Sur ce «chemin de vérité», il dénonce la tentation de «se réfugier derrière la loi uniquement, ce qui susciterait des comportements hypocrites (les divorcés peuvent communier et non les remariés)» et s’interroge sur la portée de l’enseignement de Jésus «qui s’adresse à la ‘dureté des cœurs’ et à ceux qui font trop facilement fi d’une engagement sérieux dans le mariage». «Il faut se demander si ces textes s’adressent à tout le monde sans exception ou si, effectivement, il y avait des exceptions».
Vers un retour à la communion
Et le prêtre valaisan de citer en exemple «un conjoint fidèle et irréprochable [qui] se retrouve abandonné avec ses enfants, pour qui le célibat demeure chose impossible à vivre». «Doit-on vraiment traiter cette nouvelle union ‘d’adultère’ et de ‘fruits du péché’ les enfants qui y sont engendrés?»

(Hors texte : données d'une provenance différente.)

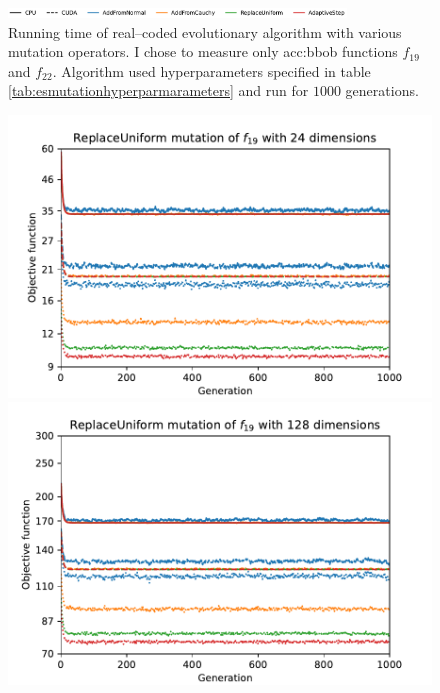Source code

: \begin{figure}[ht!]
    \begin{minipage}{\textwidth}
        \centering
        \includegraphics[width=0.8\textwidth]{img/runs/time_es_mutation_legend.pdf}
    \end{minipage}

    \caption[Running time of mutation operators]{Running time of real--coded evolutionary algorithm with various mutation operators. I chose to measure only \acrshort{acc:bbob} functions $f_{19}$ and $f_{22}$. Algorithm used hyperparameters specified in table \ref{tab:esmutationhyperparmarameters} and run for $1000$ generations.}
\end{figure}



\begin{figure}[ht!]
    \begin{minipage}[t]{0.32\textwidth}
        \centering
        \includegraphics[width=\textwidth]{img/runs/fitness_es_mutation_f19_dim24_ReplaceUniform.pdf}
    \end{minipage}
    \hfill
    \begin{minipage}[t]{0.32\textwidth}
        \centering
        \includegraphics[width=\textwidth]{img/runs/fitness_es_mutation_f19_dim128_ReplaceUniform.pdf}

\end{minipage}
\end{figure}
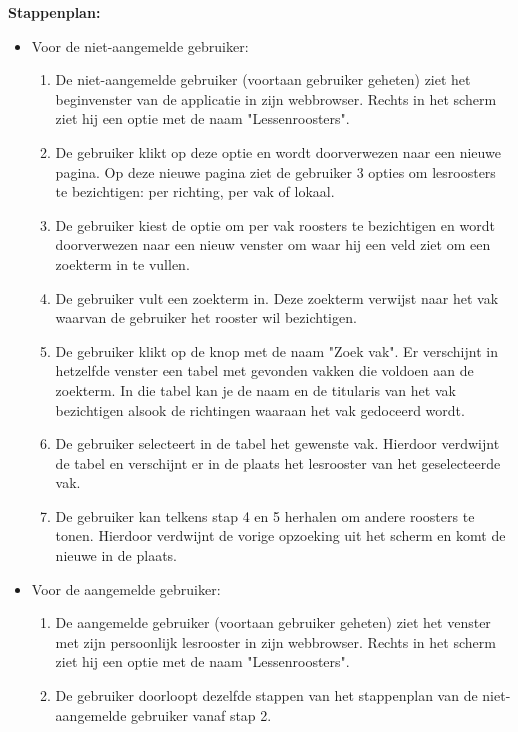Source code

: \textbf{Stappenplan:}
\begin{itemize}
\item Voor de niet-aangemelde gebruiker: 
	\begin{enumerate}
		\item De niet-aangemelde gebruiker (voortaan gebruiker geheten) ziet het beginvenster van de applicatie in zijn webbrowser. Rechts in het scherm ziet hij een optie met de naam "Lessenroosters".
		\item De gebruiker klikt op deze optie en wordt doorverwezen naar een nieuwe pagina. Op deze nieuwe pagina ziet de gebruiker 3 opties om lesroosters te bezichtigen: per richting, per vak of lokaal.
		\item De gebruiker kiest de optie om per vak roosters te bezichtigen en wordt doorverwezen naar een nieuw venster om waar hij een veld ziet om een zoekterm in te vullen.
		\item De gebruiker vult een zoekterm in. Deze zoekterm verwijst naar het vak waarvan de gebruiker het rooster wil bezichtigen.
		\item De gebruiker klikt op de knop met de naam "Zoek vak". Er verschijnt in hetzelfde venster een tabel met gevonden vakken die voldoen aan de zoekterm. In die tabel kan je de naam en de titularis van het vak bezichtigen alsook de richtingen waaraan het vak gedoceerd wordt.
		\item De gebruiker selecteert in de tabel het gewenste vak. Hierdoor verdwijnt de tabel en verschijnt er in de plaats het lesrooster van het geselecteerde vak.
		\item De gebruiker kan telkens stap 4 en 5 herhalen om andere roosters te tonen. Hierdoor verdwijnt de vorige opzoeking uit het scherm en komt de nieuwe in de plaats.
	\end{enumerate}
\item Voor de aangemelde gebruiker:
	\begin{enumerate}
	\item De aangemelde gebruiker (voortaan gebruiker geheten) ziet het venster met zijn persoonlijk lesrooster in zijn webbrowser. Rechts in het scherm ziet hij een optie met de naam "Lessenroosters".
	\item De gebruiker doorloopt dezelfde stappen van het stappenplan van de niet-aangemelde gebruiker vanaf stap 2.
	\end{enumerate}
\end{itemize}

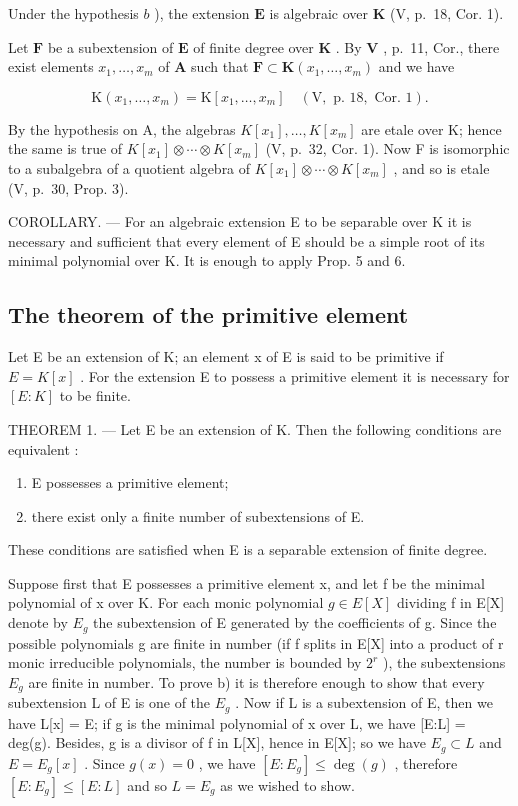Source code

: Under the hypothesis \(b\) ), the extension \(\mathbf{E}\) is algebraic over \(\mathbf{K}\) (V, p.~18, Cor. 1).

Let \(\mathbf{F}\) be a subextension of \(\mathbf{E}\) of finite degree over \(\mathbf{K}\) . By \(\mathbf{V}\) , p.~11, Cor., there exist elements \(x_{1},\ldots ,x_{m}\) of \(\mathbf{A}\) such that \(\mathbf{F}\subset \mathbf{K}(x_1,\dots,x_m)\) and we have

\[
\mathrm{K} \left(x _ {1}, \dots , x _ {m}\right) = \mathrm{K} \left[ x _ {1}, \dots , x _ {m} \right] \quad (\mathrm{V}, \text { p. } 1 8, \text { Cor. } 1).
\]

By the hypothesis on A, the algebras \(K[x_{1}], \ldots, K[x_{m}]\) are etale over K; hence the same is true of \(K[x_{1}] \otimes \cdots \otimes K[x_{m}]\) (V, p.~32, Cor. 1). Now F is isomorphic to a subalgebra of a quotient algebra of \(K[x_{1}] \otimes \cdots \otimes K[x_{m}]\) , and so is etale (V, p.~30, Prop. 3).

COROLLARY. --- For an algebraic extension E to be separable over K it is necessary and sufficient that every element of E should be a simple root of its minimal polynomial over K. It is enough to apply Prop. 5 and 6.

\subsection{The theorem of the primitive element}

Let E be an extension of K; an element x of E is said to be primitive if \(E = K[x]\) . For the extension E to possess a primitive element it is necessary for \([E : K]\) to be finite.

THEOREM 1. --- Let E be an extension of K. Then the following conditions are equivalent :

\begin{enumerate}
\def\labelenumi{\alph{enumi})}
\item
  E possesses a primitive element;
\item
  there exist only a finite number of subextensions of E.
\end{enumerate}

These conditions are satisfied when E is a separable extension of finite degree.

Suppose first that E possesses a primitive element x, and let f be the minimal polynomial of x over K. For each monic polynomial \(g \in E[X]\) dividing f in E{[}X{]} denote by \(E_g\) the subextension of E generated by the coefficients of g. Since the possible polynomials g are finite in number (if f splits in E{[}X{]} into a product of r monic irreducible polynomials, the number is bounded by \(2^{r}\) ), the subextensions \(E_g\) are finite in number. To prove b) it is therefore enough to show that every subextension L of E is one of the \(E_g\) . Now if L is a subextension of E, then we have L{[}x{]} = E; if g is the minimal polynomial of x over L, we have {[}E:L{]} = deg(g). Besides, g is a divisor of f in L{[}X{]}, hence in E{[}X{]}; so we have \(E_g \subset L\) and \(E = E_g[x]\) . Since \(g(x) = 0\) , we have \([E : E_g] \leq \deg(g)\) , therefore \([E : E_g] \leq [E : L]\) and so \(L = E_g\) as we wished to show.

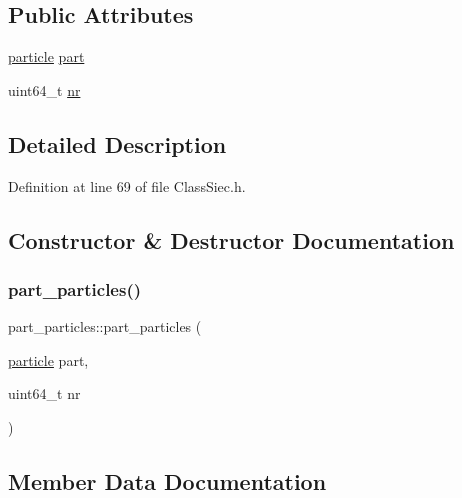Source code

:\subsection*{Public Attributes}
\begin{DoxyCompactItemize}
\item 
\mbox{\hyperlink{structparticle}{particle}} \mbox{\hyperlink{structpart__particles_a0f382b0ca436a15a067fdd4086d6e55c}{part}}
\item 
uint64\+\_\+t \mbox{\hyperlink{structpart__particles_ae596ac143f70897619e591081481c731}{nr}}
\end{DoxyCompactItemize}


\subsection{Detailed Description}


Definition at line 69 of file Class\+Siec.\+h.



\subsection{Constructor \& Destructor Documentation}
\mbox{\label{structpart__particles_a8e512b2ab1f29f2d2f11921b1328b4c4}} 
\subsubsection{\texorpdfstring{part\+\_\+particles()}{part\_particles()}}
{\footnotesize\ttfamily part\+\_\+particles\+::part\+\_\+particles (\begin{DoxyParamCaption}\item[{\mbox{\hyperlink{structparticle}{particle}}}]{part,  }\item[{uint64\+\_\+t}]{nr }\end{DoxyParamCaption})}



\subsection{Member Data Documentation}
\mbox{\label{structpart__particles_ae596ac143f70897619e591081481c731}} 

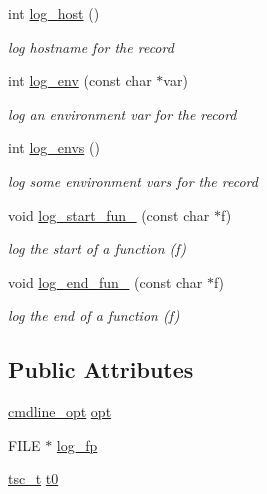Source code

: \begin{DoxyCompactItemize}
\mbox{\label{structlogger_adbbd2917da3496e2e6e04cf17e115133}} 
int \hyperlink{structlogger_adbbd2917da3496e2e6e04cf17e115133}{log\+\_\+host} ()
\begin{DoxyCompactList}\small\item\em log hostname for the record \end{DoxyCompactList}\item 
\mbox{\label{structlogger_a834bbdabbff2c05c342bf3641d6c3966}} 
int \hyperlink{structlogger_a834bbdabbff2c05c342bf3641d6c3966}{log\+\_\+env} (const char $\ast$var)
\begin{DoxyCompactList}\small\item\em log an environment var for the record \end{DoxyCompactList}\item 
\mbox{\label{structlogger_a4de3a6b8949b4155ca57386fd83e1692}} 
int \hyperlink{structlogger_a4de3a6b8949b4155ca57386fd83e1692}{log\+\_\+envs} ()
\begin{DoxyCompactList}\small\item\em log some environment vars for the record \end{DoxyCompactList}\item 
\mbox{\label{structlogger_a88e0dc6e649e35549010eaad9ee713b4}} 
void \hyperlink{structlogger_a88e0dc6e649e35549010eaad9ee713b4}{log\+\_\+start\+\_\+fun\+\_\+} (const char $\ast$f)
\begin{DoxyCompactList}\small\item\em log the start of a function (f) \end{DoxyCompactList}\item 
\mbox{\label{structlogger_a36e263cc78edf7cfc6c2dc172de4ced3}} 
void \hyperlink{structlogger_a36e263cc78edf7cfc6c2dc172de4ced3}{log\+\_\+end\+\_\+fun\+\_\+} (const char $\ast$f)
\begin{DoxyCompactList}\small\item\em log the end of a function (f) \end{DoxyCompactList}\end{DoxyCompactItemize}
\subsection*{Public Attributes}
\begin{DoxyCompactItemize}
\item 
\hyperlink{structcmdline__opt}{cmdline\+\_\+opt} \hyperlink{structlogger_a0e07e1e52c554084e6c3c06476024b9a}{opt}
\item 
F\+I\+LE $\ast$ \hyperlink{structlogger_ab891d941fb5846a3f8678f1db11c0da9}{log\+\_\+fp}
\item 
\hyperlink{structtsc__t}{tsc\+\_\+t} \hyperlink{structlogger_a6336fd3fffff10df04811a819c1c5a70}{t0}
\end{DoxyCompactItemize}


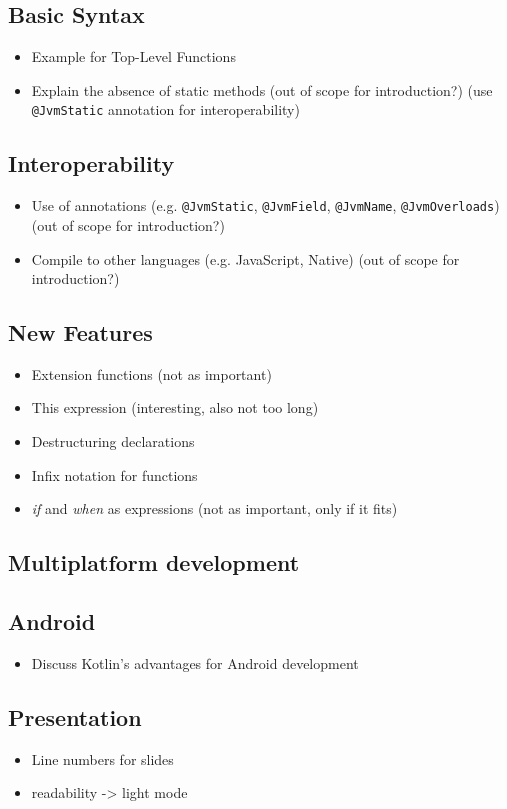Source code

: \documentclass[a4paper,11pt]{article}
\begin{document}
  \subsection{Basic Syntax}
    \begin{itemize}
      \item Example for Top-Level Functions
      \item Explain the absence of static methods (out of scope for introduction?) (use \texttt{@JvmStatic} annotation for interoperability)
    \end{itemize}

  \subsection{Interoperability}
    \begin{itemize}
      \item Use of annotations (e.g. \texttt{@JvmStatic}, \texttt{@JvmField}, \texttt{@JvmName}, \texttt{@JvmOverloads}) (out of scope for introduction?)
      \item Compile to other languages (e.g. JavaScript, Native) (out of scope for introduction?)
    \end{itemize}

  \subsection{New Features}
    \begin{itemize}
      \item Extension functions (not as important)
      \item This expression (interesting, also not too long)
      \item Destructuring declarations
      \item Infix notation for functions
      \item \textit{if} and \textit{when} as expressions (not as important, only if it fits)
    \end{itemize}

  \subsection{Multiplatform development}
  
  \subsection{Android}
    \begin{itemize}
      \item Discuss Kotlin's advantages for Android development
    \end{itemize}

  \subsection{Presentation}
  \begin{itemize}
    \item Line numbers for slides
    \item readability -> light mode
  \end{itemize}
\end{document}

Lorsqu’il y a une certitude subjective de la nullité du précédent mariage, lorsqu’un conjoint a été «lâchement abandonné», lorsque la demande du couple «relève d’une véritable soif spirituelle prouvée et éprouvée dans la durée», «serait-il impossible de permettre un retour à la communion?», s’interroge Joël Pralong, au terme de sa réflexion. Une question que les évêques français emmèneront certainement, avec d’autres, au prochain synode sur la famille qui s’ouvrira le 4 octobre prochain à Rome. (apic/pp)
Encadrés:
La Vocation et la Mission de la famille dans l’Église et dans le monde contemporain: vingt-six théologiens répondent
A la demande des évêques de France, les éditions Bayard ont édité le 28 août 2015 les contributions de 26 théologiens francophones, sollicités pour préparer la seconde partie du synode. Intitulé «La Vocation et la Mission de la famille dans l’Église et dans le monde contemporain: vingt-six théologiens répondent«, cet ouvrage collectif se caractérise par une grande liberté de ton. Y sont abordés les questions du mariage, du célibat, des relations homosexuelles, de l’ouverture à la vie et la contraception, et de l’accès à la communion des personnes divorcées remariées: toutes les grandes questions soulevées par le synode sur la famille. Parmi les contributeurs, outre l’abbé Joël Pralong, figurent le professeur d’Ancien Testament à l’université de Fribourg Philippe Lefebvre ainsi que son homologue Martin Klöckener, professeur de liturgie.
L’abbé Joël Pralong
Ancien infirmier en psychiatrie, Joël Pralong est prêtre dans le diocèse de Sion, actuellement directeur du séminaire diocésain à Givisiez (Fribourg). Amoureux de la Parole de Dieu et passionné d’écriture, il s’intéresse aussi aux voies spirituelles qui aident l’humain à grandir et à devenir pleinement lui-même, avec ses failles, ses manques et ses fragilités. En février 2014, il publiait «Un évangile pour les séparés, les divorcés, les remariés» (Saint-Augustin), une esquisse de réponses afin d’ouvrir des pistes spirituelles aux personnes dans des situations délicates, sans brader pour autant la Parole de Dieu. Il est l’auteur d’une quinzaine de livres, dont «Mais qui a dit que Dieu n’aimait pas les homos?» (Saint-Augustin, 2014), ou encore «Le vertige du suicide, lettre aux proches désemparés» (EDB, 2012).